- Location: Pretoria (Tshwane), Johannesburg, Bloemfontein, Charlotte, Durban, Port Elizabeth, Cape Town, London, Stuttgart, Auckland
- Country: United States, South Africa, United Kingdom, Germany, New Zealand
- Denomination: Pentecostal
- Website: www.doxadeo.org

History
- Status: Active
- Founded: 1996
- Founder: Alan Platt

= Doxa Deo Church =

Doxa Deo is a Pentecostal multi-site church with locations in South Africa, the United Kingdom, Germany, New Zealand, and the United States. While Alan Platt is the founder and father of Doxa Deo, leadership of the Church was publicly handed over to Jean and Willianna Symons at Doxa Deo's City Changers Conference in 2023. As of December 2023, there are 34 Doxa Deo campuses worldwide, with as many associated educational and non-profits. Doxa Deo serves a constituency of approximately 30,000 people. Doxa Deo Church is part of the Apostolic Faith Mission of South Africa, the Evangelical Alliance of South Africa, the Pioneer Network of London, and Die Stadtreformer in Germany.

== History ==
The church was founded by Alan Platt in 1996. The name Doxa Deo is a combination of two words from different languages. Doxa is the Greek word for “Glory” and Deo is the Latin word for “to God”.

The City Changers Institute (CCI) was established as part of the Doxa Deo family in the year 2009. The institute focuses on the need for training and developing City Changers on a formal level. The CCI focuses on multiple disciplines ranging from post-secondary, under as well as post graduate levels. Various formal programs are currently being presented, which include among others, Theological and Ministry, Education (primary and secondary), Master's – in Organizational Leadership, Strategic Foresight, and Business Administration (MBA).
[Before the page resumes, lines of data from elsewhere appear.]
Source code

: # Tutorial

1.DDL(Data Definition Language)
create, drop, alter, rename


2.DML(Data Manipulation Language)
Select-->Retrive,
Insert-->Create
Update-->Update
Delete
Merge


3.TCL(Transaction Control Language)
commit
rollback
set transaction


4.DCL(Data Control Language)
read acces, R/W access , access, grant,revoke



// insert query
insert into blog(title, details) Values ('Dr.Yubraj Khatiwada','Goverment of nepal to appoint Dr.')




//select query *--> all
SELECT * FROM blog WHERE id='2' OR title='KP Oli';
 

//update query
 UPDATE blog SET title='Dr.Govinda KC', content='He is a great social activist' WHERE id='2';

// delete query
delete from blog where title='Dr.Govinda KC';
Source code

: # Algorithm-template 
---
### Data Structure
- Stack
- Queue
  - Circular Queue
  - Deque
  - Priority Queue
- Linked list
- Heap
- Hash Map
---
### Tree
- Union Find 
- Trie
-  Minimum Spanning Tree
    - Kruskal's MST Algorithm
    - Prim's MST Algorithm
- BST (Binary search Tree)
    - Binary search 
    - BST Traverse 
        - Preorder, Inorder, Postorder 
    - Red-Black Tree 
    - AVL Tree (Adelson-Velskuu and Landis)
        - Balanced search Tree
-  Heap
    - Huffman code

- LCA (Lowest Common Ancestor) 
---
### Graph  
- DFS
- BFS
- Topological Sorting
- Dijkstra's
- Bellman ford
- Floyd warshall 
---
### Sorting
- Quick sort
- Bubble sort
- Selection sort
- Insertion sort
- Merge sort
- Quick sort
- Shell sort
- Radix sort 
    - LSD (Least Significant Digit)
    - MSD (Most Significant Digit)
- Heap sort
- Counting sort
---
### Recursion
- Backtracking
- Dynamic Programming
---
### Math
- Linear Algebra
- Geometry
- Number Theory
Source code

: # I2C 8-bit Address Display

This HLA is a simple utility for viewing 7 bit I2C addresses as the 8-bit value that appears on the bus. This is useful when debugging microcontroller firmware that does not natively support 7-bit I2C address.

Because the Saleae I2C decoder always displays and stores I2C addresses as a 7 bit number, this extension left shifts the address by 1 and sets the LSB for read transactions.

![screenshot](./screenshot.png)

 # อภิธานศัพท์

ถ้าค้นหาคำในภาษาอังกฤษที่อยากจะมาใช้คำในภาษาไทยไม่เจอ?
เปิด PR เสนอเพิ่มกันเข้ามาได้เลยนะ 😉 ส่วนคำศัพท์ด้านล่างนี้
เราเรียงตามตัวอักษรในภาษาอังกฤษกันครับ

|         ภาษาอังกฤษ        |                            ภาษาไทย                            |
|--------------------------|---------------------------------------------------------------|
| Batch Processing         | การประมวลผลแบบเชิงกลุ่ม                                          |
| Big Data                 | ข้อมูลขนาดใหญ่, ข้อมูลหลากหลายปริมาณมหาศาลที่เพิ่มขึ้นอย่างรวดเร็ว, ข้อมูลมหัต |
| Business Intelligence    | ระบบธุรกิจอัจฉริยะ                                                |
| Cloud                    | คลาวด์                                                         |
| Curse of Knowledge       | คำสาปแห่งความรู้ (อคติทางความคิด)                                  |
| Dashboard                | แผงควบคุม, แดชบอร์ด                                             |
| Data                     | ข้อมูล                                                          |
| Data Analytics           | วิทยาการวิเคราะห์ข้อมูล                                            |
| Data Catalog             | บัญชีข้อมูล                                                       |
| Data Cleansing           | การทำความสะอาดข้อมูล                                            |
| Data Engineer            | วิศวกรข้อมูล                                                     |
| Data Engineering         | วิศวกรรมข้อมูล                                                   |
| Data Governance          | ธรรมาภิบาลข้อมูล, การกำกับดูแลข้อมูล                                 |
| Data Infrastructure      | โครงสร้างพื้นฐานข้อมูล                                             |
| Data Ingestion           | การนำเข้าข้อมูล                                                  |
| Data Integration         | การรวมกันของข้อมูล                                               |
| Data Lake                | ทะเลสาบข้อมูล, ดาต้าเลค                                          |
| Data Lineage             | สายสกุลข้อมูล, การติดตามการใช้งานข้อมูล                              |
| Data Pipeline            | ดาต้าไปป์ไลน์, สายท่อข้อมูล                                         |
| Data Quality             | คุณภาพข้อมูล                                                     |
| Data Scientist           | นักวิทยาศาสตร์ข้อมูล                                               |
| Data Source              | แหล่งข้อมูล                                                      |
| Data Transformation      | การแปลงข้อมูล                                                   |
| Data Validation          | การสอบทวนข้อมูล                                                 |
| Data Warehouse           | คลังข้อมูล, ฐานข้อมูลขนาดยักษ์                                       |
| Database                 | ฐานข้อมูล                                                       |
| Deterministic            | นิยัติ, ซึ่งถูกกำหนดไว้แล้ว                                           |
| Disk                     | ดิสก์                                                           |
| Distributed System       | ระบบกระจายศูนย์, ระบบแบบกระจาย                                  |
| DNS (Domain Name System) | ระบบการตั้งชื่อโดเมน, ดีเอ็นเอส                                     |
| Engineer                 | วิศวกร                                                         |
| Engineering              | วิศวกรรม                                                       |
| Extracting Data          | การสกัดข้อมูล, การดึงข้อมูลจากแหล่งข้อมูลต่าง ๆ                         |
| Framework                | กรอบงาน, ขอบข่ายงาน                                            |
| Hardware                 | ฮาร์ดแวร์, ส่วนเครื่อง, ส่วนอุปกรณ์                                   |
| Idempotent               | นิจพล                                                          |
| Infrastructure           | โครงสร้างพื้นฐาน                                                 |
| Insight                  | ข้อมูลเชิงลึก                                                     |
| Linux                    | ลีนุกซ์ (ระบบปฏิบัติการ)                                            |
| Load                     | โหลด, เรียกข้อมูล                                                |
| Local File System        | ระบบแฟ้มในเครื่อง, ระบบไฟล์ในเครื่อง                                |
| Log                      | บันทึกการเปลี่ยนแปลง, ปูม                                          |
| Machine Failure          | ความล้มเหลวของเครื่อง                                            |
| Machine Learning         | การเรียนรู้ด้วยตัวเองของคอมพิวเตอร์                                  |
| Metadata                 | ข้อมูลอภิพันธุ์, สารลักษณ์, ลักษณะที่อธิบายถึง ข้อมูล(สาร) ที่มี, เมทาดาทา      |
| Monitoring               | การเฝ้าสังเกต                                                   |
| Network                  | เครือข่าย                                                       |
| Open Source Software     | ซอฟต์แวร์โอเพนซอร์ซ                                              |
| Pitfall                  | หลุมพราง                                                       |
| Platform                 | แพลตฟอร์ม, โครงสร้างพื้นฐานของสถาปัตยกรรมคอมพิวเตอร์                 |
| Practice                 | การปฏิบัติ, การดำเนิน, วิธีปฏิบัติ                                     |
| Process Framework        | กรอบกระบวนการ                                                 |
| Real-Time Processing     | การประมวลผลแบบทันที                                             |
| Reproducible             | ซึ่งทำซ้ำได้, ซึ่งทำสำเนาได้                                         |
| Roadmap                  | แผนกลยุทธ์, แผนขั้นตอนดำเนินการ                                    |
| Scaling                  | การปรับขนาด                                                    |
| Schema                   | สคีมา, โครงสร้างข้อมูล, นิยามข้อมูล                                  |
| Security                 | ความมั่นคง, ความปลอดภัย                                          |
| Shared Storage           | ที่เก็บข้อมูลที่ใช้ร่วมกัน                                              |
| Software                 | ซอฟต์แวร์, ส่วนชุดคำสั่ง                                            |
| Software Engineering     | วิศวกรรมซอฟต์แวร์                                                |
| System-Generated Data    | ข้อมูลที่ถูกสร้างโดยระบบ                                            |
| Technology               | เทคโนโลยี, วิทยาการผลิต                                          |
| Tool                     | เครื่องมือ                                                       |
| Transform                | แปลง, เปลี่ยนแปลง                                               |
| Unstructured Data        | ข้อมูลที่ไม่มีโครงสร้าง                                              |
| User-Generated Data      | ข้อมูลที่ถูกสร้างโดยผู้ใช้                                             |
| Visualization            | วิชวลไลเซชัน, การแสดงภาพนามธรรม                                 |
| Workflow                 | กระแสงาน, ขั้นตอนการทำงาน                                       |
A growing number of formal partnerships, both locally as well as internationally are key to the CCI functioning. Among these partnerships are the South African Theological Seminary, Regent University - United States, Ryan International Group of Institutions – India, and Xpand Leadership Consulting – Europe.

In 2015, it has 16 campuses in various cities.

== Ministries & Community Initiatives ==
Some of Doxa Deo's major initiatives include POPUP (People Upliftment Program), a non-profit organization that provides skills training for the unemployed. The International Review of Social Sciences and Humanities published a scientific study into the effectiveness of the POPUP Life Skills Program. POPUP have received accolades from the ACCA (Association of Chartered Certified Accountants) in the Pretoria News for their great corporate governance. Samsung Electronics South Africa has donated a large number of electronic products to POPUP. More than 150 products ranging from HDTVs and home theater systems through to ovens, dishwashers and PCs were donated.

Seven orphanages have been established focusing on various needs of the children concerned. The Makhulong Child and Youth Care Center, based at the Doxa Deo Edendale School care for maltreated and sexually abused children including AIDS orphans.

As an extension of the Doxa Deo vision to establish a model for Christ-centered education, the Doxa Deo Schools strive to grow children in God's love through a high caring educational environment. Since its inception the schools have experienced a 100% pass rate for all High School Seniors and form part of the Independent Examination Board. Doxa Deo has several education institutions.